• _AIM OF THE EXERCISE_:
Nothing but the lines below from the one containing "This project is [MIT](lic.url) licensed." through the one containing "Error handling is" should appear in the answer, exact and without pictures.

++++ RECORD EXCERPTS ++++

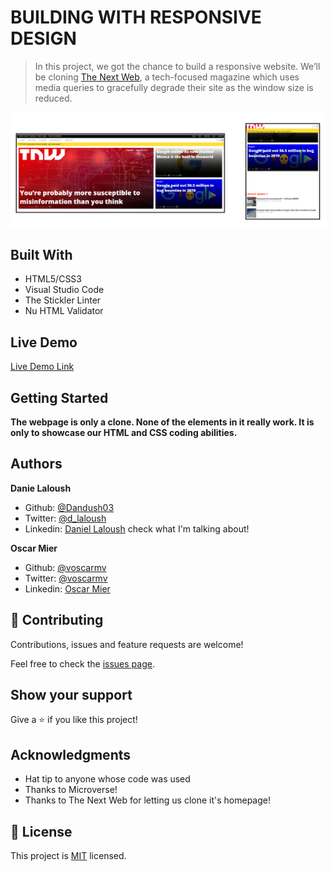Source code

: # BUILDING WITH RESPONSIVE DESIGN

> In this project, we got the chance to build a responsive website. We’ll be cloning [The Next Web](http://thenextweb.com/), a tech-focused magazine which uses media queries to gracefully degrade their site as the window size is reduced.

![screenshot](./app_screenshot.png)

## Built With

- HTML5/CSS3
- Visual Studio Code
- The Stickler Linter
- Nu HTML Validator

## Live Demo

[Live Demo Link](https://rawcdn.githack.com/Dandush03/Building-with-Responsive-Design/f5ee9cfb9827973f7463ce221fe28840a5891efb/index.html)


## Getting Started

**The webpage is only a clone. None of the elements in it really work. It is only to showcase our HTML and CSS coding abilities.**

## Authors

**Danie Laloush**
- Github: [@Dandush03](https://github.com/Dandush03)
- Twitter: [@d_laloush](https://twitter.com/d_laloush)
- Linkedin: [Daniel Laloush](https://www.linkedin.com/in/daniel-laloush-0a7331a9) check what I'm talking about!

**Oscar Mier**
- Github: [@voscarmv](https://github.com/voscarmv)
- Twitter: [@voscarmv](https://twitter.com/voscarmv)
- Linkedin: [Oscar Mier](https://www.linkedin.com/in/oscar-mier-072984196/) 

## 🤝 Contributing

Contributions, issues and feature requests are welcome!

Feel free to check the [issues page](./issues/).

## Show your support

Give a ⭐️ if you like this project!

## Acknowledgments

- Hat tip to anyone whose code was used
- Thanks to Microverse!
- Thanks to The Next Web for letting us clone it's homepage!

## 📝 License

This project is [MIT](lic.url) licensed.
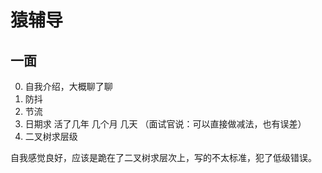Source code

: # 猿辅导


## 一面
0. 自我介绍，大概聊了聊
1. 防抖 
2. 节流
3. 日期求 活了几年 几个月 几天 （面试官说：可以直接做减法，也有误差）
4. 二叉树求层级

自我感觉良好，应该是跪在了二叉树求层次上，写的不太标准，犯了低级错误。
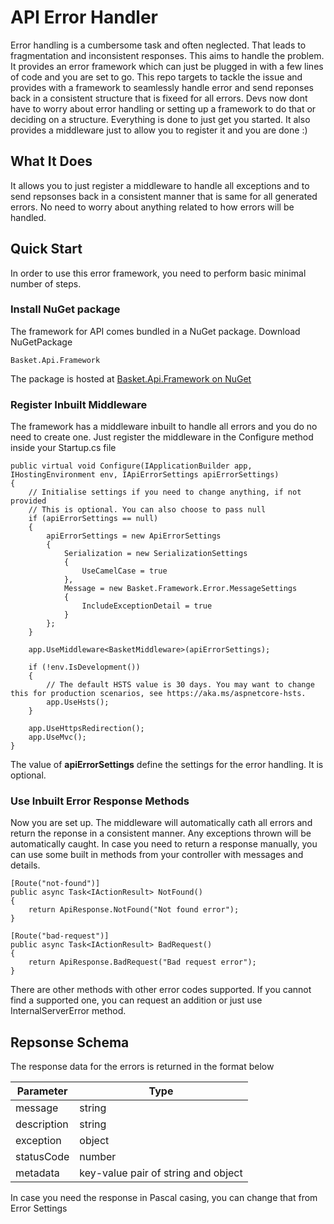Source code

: 
# API Error Handler
Error handling is a cumbersome task and often neglected. That leads to fragmentation and inconsistent responses. This aims to handle the problem. It provides an error framework which can just be plugged in with a few lines of code and you are set to go.
This repo targets to tackle the issue and provides with a framework to seamlessly handle error and send reponses back in a consistent structure that is fixeed for all errors. Devs now dont have to worry about error handling or setting up a framework to do that or deciding on a structure. Everything is done to just get you started. It also provides a middleware just to allow you to register it and you are done :)

## What It Does
It allows you to just register a middleware to handle all exceptions and to send repsonses back in a consistent manner that is same for all generated errors. No need to worry about anything related to how errors will be handled. 

## Quick Start
In order to use this error framework, you need to perform basic minimal number of steps.

### Install NuGet package
The framework for API comes bundled in a NuGet package. Download NuGetPackage

    Basket.Api.Framework

The package is hosted at [Basket.Api.Framework on NuGet](https://www.nuget.org/packages/Basket.Api.Framework/)

### Register Inbuilt Middleware
The framework has a middleware inbuilt to handle all errors and you do no need to create one. Just register the middleware in the Configure method inside your Startup.cs file

    public virtual void Configure(IApplicationBuilder app, IHostingEnvironment env, IApiErrorSettings apiErrorSettings)
    {
        // Initialise settings if you need to change anything, if not provided
        // This is optional. You can also choose to pass null
        if (apiErrorSettings == null)
        {
            apiErrorSettings = new ApiErrorSettings
            {
                Serialization = new SerializationSettings
                {
                    UseCamelCase = true
                },
                Message = new Basket.Framework.Error.MessageSettings
                {
                    IncludeExceptionDetail = true
                }
            };
        }

        app.UseMiddleware<BasketMiddleware>(apiErrorSettings);

        if (!env.IsDevelopment())
        {
            // The default HSTS value is 30 days. You may want to change this for production scenarios, see https://aka.ms/aspnetcore-hsts.
            app.UseHsts();
        }

        app.UseHttpsRedirection();
        app.UseMvc();
    }

The value of **apiErrorSettings**  define the settings for the error handling. It is optional.

### Use Inbuilt Error Response Methods
Now you are set up. The middleware will automatically cath all errors and return the reponse in a consistent manner. Any exceptions thrown will be automatically caught. In case you need to return a response manually, you can use some built in methods from your controller with messages and details.

    [Route("not-found")]
    public async Task<IActionResult> NotFound()
    {
        return ApiResponse.NotFound("Not found error");
    }

    [Route("bad-request")]
    public async Task<IActionResult> BadRequest()
    {
        return ApiResponse.BadRequest("Bad request error");
    }

There are other methods with other error codes supported. If you cannot find a supported one, you can request an addition or just use InternalServerError method.



## Repsonse Schema

The response data for the errors is returned in the format below

|Parameter| Type |
|--|--|
| message | string |
| description | string |
| exception | object|
| statusCode | 	number|
| metadata | key-value pair of string and object

In case you need the response in Pascal casing, you can change that from Error Settings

++++

• _EXERCISE SOLUTION_:
This project is [MIT](lic.url) licensed.
Source code

: # 猿辅导


## 一面
0. 自我介绍，大概聊了聊
1. 防抖 
2. 节流
3. 日期求 活了几年 几个月 几天 （面试官说：可以直接做减法，也有误差）
4. 二叉树求层级

自我感觉良好，应该是跪在了二叉树求层次上，写的不太标准，犯了低级错误。
Source code

: 
# API Error Handler
Error handling is a cumbersome task and often neglected. That leads to fragmentation and inconsistent responses. This aims to handle the problem. It provides an error framework which can just be plugged in with a few lines of code and you are set to go.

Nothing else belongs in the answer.